--- Work request ---
Going through the entries below, copy out each line that contains "如下图所示".

========================

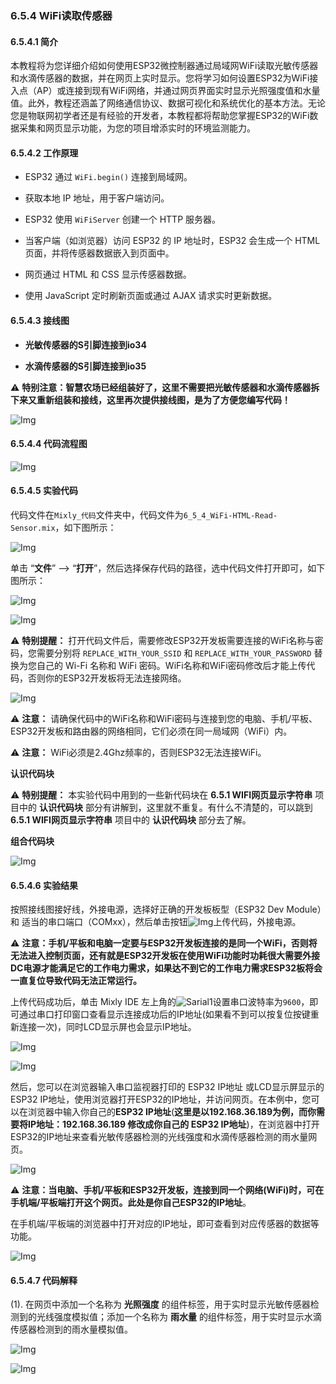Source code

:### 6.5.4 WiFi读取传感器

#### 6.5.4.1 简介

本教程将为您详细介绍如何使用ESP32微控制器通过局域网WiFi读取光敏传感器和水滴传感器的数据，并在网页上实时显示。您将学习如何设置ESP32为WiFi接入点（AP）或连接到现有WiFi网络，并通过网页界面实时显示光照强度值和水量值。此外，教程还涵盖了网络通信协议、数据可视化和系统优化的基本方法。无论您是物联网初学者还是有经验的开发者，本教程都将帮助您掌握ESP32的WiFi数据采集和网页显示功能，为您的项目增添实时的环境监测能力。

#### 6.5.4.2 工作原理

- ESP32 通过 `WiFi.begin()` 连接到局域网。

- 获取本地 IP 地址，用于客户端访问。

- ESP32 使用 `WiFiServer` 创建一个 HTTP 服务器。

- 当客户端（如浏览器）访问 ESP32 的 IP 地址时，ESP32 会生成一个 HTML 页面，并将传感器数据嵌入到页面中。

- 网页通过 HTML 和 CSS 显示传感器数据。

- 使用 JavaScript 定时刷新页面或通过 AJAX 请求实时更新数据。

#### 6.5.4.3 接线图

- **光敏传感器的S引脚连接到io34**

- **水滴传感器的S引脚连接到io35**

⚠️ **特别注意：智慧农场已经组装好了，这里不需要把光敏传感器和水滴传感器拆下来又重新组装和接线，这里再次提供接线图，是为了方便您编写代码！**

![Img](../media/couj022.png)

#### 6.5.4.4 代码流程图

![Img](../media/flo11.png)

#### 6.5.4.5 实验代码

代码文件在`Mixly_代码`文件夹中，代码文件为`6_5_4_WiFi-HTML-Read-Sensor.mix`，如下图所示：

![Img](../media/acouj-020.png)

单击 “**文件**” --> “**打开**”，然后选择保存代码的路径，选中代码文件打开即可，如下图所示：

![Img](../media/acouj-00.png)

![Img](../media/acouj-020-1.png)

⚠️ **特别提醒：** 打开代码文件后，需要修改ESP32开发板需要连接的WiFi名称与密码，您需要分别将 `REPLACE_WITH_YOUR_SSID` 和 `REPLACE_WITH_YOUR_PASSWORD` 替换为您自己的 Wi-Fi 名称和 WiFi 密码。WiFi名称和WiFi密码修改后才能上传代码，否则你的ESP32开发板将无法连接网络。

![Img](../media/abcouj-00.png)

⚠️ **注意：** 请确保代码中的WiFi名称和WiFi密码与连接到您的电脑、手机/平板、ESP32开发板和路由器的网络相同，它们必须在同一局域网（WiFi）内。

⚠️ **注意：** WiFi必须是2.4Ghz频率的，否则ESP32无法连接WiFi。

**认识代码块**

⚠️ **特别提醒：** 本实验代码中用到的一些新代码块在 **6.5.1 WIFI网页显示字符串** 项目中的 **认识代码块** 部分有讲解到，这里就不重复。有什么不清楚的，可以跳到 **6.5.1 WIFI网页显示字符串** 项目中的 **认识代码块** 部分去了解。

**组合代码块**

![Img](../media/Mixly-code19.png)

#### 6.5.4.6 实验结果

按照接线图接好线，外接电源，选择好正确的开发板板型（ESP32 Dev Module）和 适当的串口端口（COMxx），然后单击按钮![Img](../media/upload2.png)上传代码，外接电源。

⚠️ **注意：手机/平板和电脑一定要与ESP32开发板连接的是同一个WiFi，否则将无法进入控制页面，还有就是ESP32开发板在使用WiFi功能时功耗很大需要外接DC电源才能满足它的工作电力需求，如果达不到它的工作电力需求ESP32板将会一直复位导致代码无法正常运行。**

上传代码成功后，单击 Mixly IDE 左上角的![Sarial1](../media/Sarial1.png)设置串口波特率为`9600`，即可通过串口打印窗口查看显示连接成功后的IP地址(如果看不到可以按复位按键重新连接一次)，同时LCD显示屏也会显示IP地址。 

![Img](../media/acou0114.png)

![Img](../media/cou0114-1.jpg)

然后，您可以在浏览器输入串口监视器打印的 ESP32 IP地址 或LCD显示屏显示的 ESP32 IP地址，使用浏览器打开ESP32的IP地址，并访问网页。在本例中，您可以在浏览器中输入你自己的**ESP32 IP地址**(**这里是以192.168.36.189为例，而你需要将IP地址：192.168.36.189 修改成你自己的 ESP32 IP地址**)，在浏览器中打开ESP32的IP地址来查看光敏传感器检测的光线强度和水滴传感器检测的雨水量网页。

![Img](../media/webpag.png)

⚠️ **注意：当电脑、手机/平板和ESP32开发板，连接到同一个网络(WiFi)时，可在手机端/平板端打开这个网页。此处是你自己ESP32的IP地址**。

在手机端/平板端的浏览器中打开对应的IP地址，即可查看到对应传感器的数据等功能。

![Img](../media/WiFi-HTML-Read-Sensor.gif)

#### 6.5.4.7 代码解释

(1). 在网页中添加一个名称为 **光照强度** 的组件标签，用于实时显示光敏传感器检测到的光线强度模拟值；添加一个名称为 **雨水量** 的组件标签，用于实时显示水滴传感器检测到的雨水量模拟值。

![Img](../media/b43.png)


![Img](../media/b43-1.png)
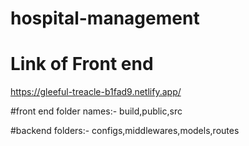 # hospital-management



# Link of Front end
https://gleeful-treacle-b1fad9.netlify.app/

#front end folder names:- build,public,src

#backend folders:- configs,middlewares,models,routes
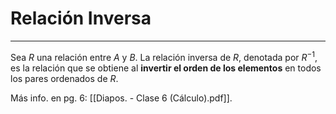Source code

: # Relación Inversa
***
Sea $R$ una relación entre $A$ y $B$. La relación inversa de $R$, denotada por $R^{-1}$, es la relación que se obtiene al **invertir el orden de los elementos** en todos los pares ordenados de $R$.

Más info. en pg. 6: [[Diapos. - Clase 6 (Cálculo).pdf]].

========================

--- Solution to this task ---
代码文件在`Mixly_代码`文件夹中，代码文件为`6_5_4_WiFi-HTML-Read-Sensor.mix`，如下图所示：
单击 “**文件**” --> “**打开**”，然后选择保存代码的路径，选中代码文件打开即可，如下图所示：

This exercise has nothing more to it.